Critique objective de la croissance – Chronique n°12 : Qu’est-ce que la santé ?

Support de débat pour la réunion du 18/12/2022 à 14h00 sur https://meet.jit.si/decroissance
Critique objective de la croissance, par Christian Laurut – Chronique n°12 – Rubrique : L’impasse sanitaire – Sujet : Qu’est-ce que la santé ?

Lors des chroniques précédentes, nous avons identifié les impasses physique, comptable, et financière dans lesquelles les gestionnaires de la société industrielle croissanciste ont entraîné les citoyens du monde, impasses constituant des éléments intrinsèques de la croissance, c’est à dire situés à l’intérieur d’elle même, comme relevant de son essence propre. Nous allons nous attacher maintenant, en poursuivant cette série de critiques objectives de la croissance, à mettre en lumière des éléments extrinsèques de la croissance, c’est à dire des représentations et manifestions a priori extérieures à son essence constitutive, mais directement reliées à elle, nous semble-t-il, en tant que conséquence directe de son existence.

Du même coup, notre regard se portera directement sur l’espèce humaine,   en proie à une mutation accélérée du type homo sapiens vers celui d’homo industrialis, nous faisant entrer dans un registre moins technique, relevant plus de l’anthropologie sociale, terme aujourd’hui consacré comme devant remplacer celui d’ethnologie apparemment définitivement connoté comme étant dédié à l’étude du comportement des peuples primitifs. Ces considérations qui vont suivre, donc relevant de l’anthropologie sociale, c’est à dire de l’étude du comportement des peuples civilisés, nous conduira à aborder des thèmes de sciences humaines dont le premier, aujourd’hui, traitera de la santé.

Et je débuterais cette chronique en posant une question toute simple : Qu’est-ce-que la santé ?

La santé est classiquement placée au deuxième rang des besoins fondamentaux de l’homme, ou, si l’on préfère, au premier rang des besoins fondamentaux « non organiques » que sont la respiration, l’alimentation et le sommeil, tels qu’ils sont représentés sur des schémas de type pyramide de Maslow.

Mais, dans ce cas d’espèce, la santé de l’homme est reliée à un besoin plus large pouvant être défini comme le « besoin de sécurité », représenté aussi bien par la recherche d’un abri contre les aléas climatiques et les prédateurs naturels (donc pour se protéger de toutes les externalités négatives « naturelles »), la recherche d’un abri contre les agresseurs humains (cad, finalement, pour se prémunir des externalités négatives de l’organisation sociétale) et plus globalement la recherche de protection contre tout ce qui pourrait être susceptible de lui ôter la vie.

Cette acception générique de la santé comme étant l’état d’un homme « restant en vie », nous rapproche immédiatement d’un des motifs les plus couramment énoncés par la philosophie sociale pour expliquer la mise en place d’une organisation collective pendant la période de transition néolithique.

En appui de ce raisonnement, nous nous fonderons également sur les thèses de nombreux philosophes, dont notamment Thomas Hobbes, qui estiment que la justification première de l’Etat et de sa puissance coercitive est la préservation de la vie des individus.

De ce point de vue, le « Prince » (qu’il soit de facture plus ou moins démocratique, mais là n’est pas le problème), n’est reconnu par les masses, c’est à dire obéi, plus ou moins aveuglément, que s’il garantit à coup sûr, la vie de ses sujets. Toutes les autres garanties qu’il pourrait promettre, ne seraient finalement qu’accessoires et secondaires, la garantie de la survie, donc de la santé, serait en définitive la seule qui importe réellement aux yeux du peuple pour lui monnayer sa soumission.

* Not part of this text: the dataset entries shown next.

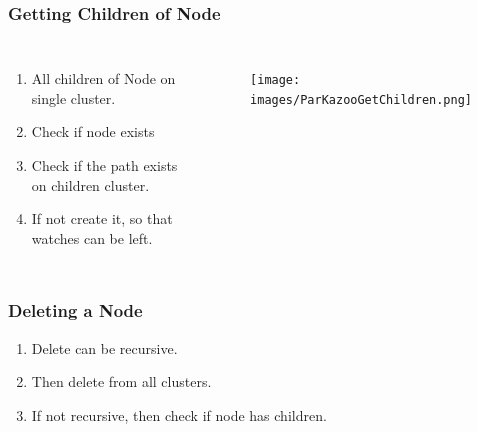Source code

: \documentclass[10pt, compress]{beamer}
\begin{document}
\begin{frame}[fragile]
    \frametitle{Getting Children of Node}
    \begin{columns}[onlytextwidth]
        \begin{enumerate}
            \item All children of Node on single cluster.
            \item Check if node exists
            \item Check if the path exists on children cluster.
            \item If not create it, so that watches can be left.
        \end{enumerate}
        \begin{figure}[ht!]
            \centering
            \texttt{[image: images/ParKazooGetChildren.png]}
        \end{figure}
    \end{columns}
\end{frame}

\begin{frame}[fragile]
    \frametitle{Deleting a Node}
    \begin{enumerate}
        \item Delete can be recursive.
        \item Then delete from all clusters.
        \item If not recursive, then check if node has children.
    \end{enumerate}
\end{frame}
\end{document}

Dès lors, et après avoir entériné cet axiome fondateur de toute organisation sociétale, nous comprenons mieux le sens de certains discours de nos dirigeant qui, en situation par exemple de crise sanitaire de type épidémique, s’exclament : la santé avant tout ! La santé doit être placée au dessus de tout !

Cette affirmation, par son caractère péremptoire : la santé « doit » et terriblement globalisant : au dessus de « tout », se suffit à elle même et n’a pas besoin d’être argumentée, au point qu’il apparaisse superflu même d’invoquer la notion d’intérêt général.

Car, si dans d’autres domaines le recours à l’argument de l’intérêt général, qui rappelons-le est un concept non défini juridiquement, bien que fondant pratiquement tout le droit public français, c’est à dire finalement relevant nommément de l’arbitraire le plus total puisqu’il désigne une option qui est censée s’imposer d’elle même sans qu’il soit besoin   de la justifier par une règle écrite à l’avance, ce recours à l’IG qui est généralement utilisé pour couper court à tout débat contradictoire

Eh bien, dans le domaine de la santé, il n’est même pas besoin de brandir la notion fumeuse d’intérêt général, il suffit simplement de déclarer : la santé doit être mise au dessus de tout, pour que personne n’ose dire le contraire, ou même demande à en débattre.

Mais, au fond, qu’est-ce que la santé ?

Cette notion désigne, en principe, un marqueur des fonctions vitales et organiques d’un être vivant, animal ou végétal. Une bonne santé signifiera donc un bon fonctionnement de l’ensemble des membres et organes d’un sujet et, à l’inverse une mauvaise santé indiquera l’existence de déficience dans le fonctionnement de tout ou partie de cet ensemble.

Face à cette définition qui, nous semble-t-il, ne souffre pas de contestation, une première question se pose : si nous prenons la peine de définir ce qu’est une mauvaise santé et ce qu’est une bonne santé, ou se situe donc le juste milieu, c’est à dire : une santé normale ?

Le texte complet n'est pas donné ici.